Dewhirst and Carr’s intervention fosters native plants once cleared by settler-colonialists in Titirangi and the Waitākere Ranges. These native plants can be likened to the spurned vegetables Agnes Varda lovingly collects in her film, The Gleaners and I (2001). With greater attention, these native plants might receive the same appreciation as ferns and punga. While the installation of In Bloom (Dewhirst) in the old bank-vault space of the lower level gallery and away from natural sunlight may seem antithetical to the plants’ flourishing, it symbolically references the commodification of the earth and plant life as fungible, the unequal distribution of wealth, and the dispossession of mana whenua. In concert with the works on the ground floor however, and as a speculative provocation, the plants would grow (aided or unaided) up the stairs and over the plaster tyre, the basketball, and the pillow stone on the ground floor.

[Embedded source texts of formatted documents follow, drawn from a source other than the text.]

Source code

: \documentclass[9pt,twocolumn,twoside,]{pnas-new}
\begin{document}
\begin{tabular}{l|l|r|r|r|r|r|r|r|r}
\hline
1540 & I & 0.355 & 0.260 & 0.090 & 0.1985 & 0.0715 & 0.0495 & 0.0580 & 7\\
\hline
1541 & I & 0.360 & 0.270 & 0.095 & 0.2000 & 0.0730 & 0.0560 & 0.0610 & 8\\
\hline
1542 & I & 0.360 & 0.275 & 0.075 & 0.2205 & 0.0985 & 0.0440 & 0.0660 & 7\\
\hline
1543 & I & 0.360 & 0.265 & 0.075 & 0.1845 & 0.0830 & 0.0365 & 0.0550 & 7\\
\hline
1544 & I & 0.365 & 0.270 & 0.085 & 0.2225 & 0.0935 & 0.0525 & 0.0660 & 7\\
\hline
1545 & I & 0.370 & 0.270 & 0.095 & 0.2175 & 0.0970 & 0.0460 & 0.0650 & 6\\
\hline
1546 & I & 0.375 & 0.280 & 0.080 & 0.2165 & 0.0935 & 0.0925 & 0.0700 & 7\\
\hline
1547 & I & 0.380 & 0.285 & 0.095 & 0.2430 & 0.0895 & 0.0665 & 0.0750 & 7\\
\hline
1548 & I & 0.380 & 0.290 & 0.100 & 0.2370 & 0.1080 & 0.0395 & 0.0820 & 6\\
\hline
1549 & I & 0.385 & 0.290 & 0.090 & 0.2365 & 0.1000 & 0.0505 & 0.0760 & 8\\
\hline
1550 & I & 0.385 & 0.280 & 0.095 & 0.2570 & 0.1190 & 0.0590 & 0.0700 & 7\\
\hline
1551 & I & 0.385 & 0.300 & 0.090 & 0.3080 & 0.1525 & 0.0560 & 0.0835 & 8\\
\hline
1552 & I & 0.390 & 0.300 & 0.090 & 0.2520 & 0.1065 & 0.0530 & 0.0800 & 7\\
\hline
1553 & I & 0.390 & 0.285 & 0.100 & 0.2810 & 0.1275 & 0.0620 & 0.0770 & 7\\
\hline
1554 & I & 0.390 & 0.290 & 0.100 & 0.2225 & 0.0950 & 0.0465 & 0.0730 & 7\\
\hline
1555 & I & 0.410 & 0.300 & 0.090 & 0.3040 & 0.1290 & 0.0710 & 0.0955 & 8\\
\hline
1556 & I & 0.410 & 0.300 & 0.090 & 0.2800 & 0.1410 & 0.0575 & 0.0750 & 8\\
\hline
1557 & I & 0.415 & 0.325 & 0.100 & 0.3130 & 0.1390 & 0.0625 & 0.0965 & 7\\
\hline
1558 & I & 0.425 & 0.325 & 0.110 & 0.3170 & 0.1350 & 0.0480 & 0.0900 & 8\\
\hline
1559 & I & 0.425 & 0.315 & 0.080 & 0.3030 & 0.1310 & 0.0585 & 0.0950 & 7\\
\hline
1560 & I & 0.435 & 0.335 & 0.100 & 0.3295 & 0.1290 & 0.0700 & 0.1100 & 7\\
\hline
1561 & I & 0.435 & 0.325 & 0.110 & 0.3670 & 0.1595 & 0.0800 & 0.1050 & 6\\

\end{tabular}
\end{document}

They might then climb the column in composite style—with scrolls and acanthus leaves symbolising enduring time, and grow towards the light emanating from the escape hatch, the ornate octagonal skylight in the gallery. Yet this scenario, engendered by the perfect desolation of anti-monument monuments entails departure, disappearance, and erasure.
As this text has referred to aftermath, it is essential to cite Yusoff’s mandate that any lament regarding the end of the world acknowledge “imperialism and ongoing (settler) colonialisms [that] have been ending worlds for as long as they have been in existence.”[i]
Carr’s exhibition prompts an enquiry into the nature and quality of the time we are making. Does our making impinge on the flourishing of others, or can coeval coexistence constitute multiple flourishing? From lunar calendars etched on antlers to carved flora on columns and bronze tyres planted out with native plants we continue to be obsessed with time and who and what we make in and with it.